Will the flu mutate into a pink elephant next year? Evolution tells us, 'probably not'. Intelligent design? Haven't a friggin clue! There is nothing in intelligent design that will tell us whether or not the flu will mutate into pink elephants.
Think about that for a moment. What the heck kind of science is that?
Now - why is this dangerous? Well, people who think there's just no telling what the flu will be like next year are also the sort of people who can be disposed to think that flu vaccines are more harmful than the flu, and therefore, don't take them.
Never mind history, which tells us that the flu killed millions of people in 1918-19. Never mind science, which tells us that the flu will mutate into something humans have no natural immunity against.
No - such people are just as likely to believe people who thing flu vaccines are some sort of communism, or people who don't want their taxes to pay for flu research and vaccine distribution. Such people cannot distinguish between assertions that are and are not scientific, and as a result, expose themselves to serious illness for no reason.
Second, science is a system of principles and methodologies designed not merely to describe but also to explain why something is the case.
That's what evolution does. It not only sais that, say, primates evolved into humans, it also explains why, say, primates did not evolve into pink elephants.
Intelligent design is silent on this question.
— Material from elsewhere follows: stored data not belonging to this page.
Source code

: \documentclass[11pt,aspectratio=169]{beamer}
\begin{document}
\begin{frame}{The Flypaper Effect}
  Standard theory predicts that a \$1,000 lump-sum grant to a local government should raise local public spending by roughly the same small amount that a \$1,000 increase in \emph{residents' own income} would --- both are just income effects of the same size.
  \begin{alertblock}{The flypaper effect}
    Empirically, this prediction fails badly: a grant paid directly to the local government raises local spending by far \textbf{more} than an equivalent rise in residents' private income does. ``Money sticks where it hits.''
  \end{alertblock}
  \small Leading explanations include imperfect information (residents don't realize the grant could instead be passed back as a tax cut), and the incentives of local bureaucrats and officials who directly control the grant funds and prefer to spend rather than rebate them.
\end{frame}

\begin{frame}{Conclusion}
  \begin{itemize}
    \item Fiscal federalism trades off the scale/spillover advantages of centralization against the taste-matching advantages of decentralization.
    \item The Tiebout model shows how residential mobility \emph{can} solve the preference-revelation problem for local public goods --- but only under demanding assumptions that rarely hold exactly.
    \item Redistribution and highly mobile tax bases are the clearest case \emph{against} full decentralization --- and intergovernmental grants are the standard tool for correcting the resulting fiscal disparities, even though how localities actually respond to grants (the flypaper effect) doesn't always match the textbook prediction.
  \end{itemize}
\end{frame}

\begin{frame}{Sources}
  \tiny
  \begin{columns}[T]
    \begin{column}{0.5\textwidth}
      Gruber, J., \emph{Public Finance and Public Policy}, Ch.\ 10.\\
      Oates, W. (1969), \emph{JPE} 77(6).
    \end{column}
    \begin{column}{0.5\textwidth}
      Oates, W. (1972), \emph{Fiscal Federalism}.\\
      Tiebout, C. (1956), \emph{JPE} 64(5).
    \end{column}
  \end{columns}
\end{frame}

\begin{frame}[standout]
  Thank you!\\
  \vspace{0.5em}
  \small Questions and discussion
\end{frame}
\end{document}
Telling us why things are the way they are helps us in our daily lives.
Which engineer will you trust? The one who when asked why the bridge will stand, explains in terms of tensile strength, mass and gravitation? Or the one who, when asked the same question, says 'Because God wills it'?
Knowing why plants grow distinguishes between those farmers who fertilize and irrigate their crops from those who pray for rain.
In summary:
- You can't know whether or not intelligent design is true, and
- Even if it is true, you can't do anything useful with it.
The author may think that an empty and unprovable theory will succeed. But, obviously, reason and evidence played no role in the drawing of this conclusion.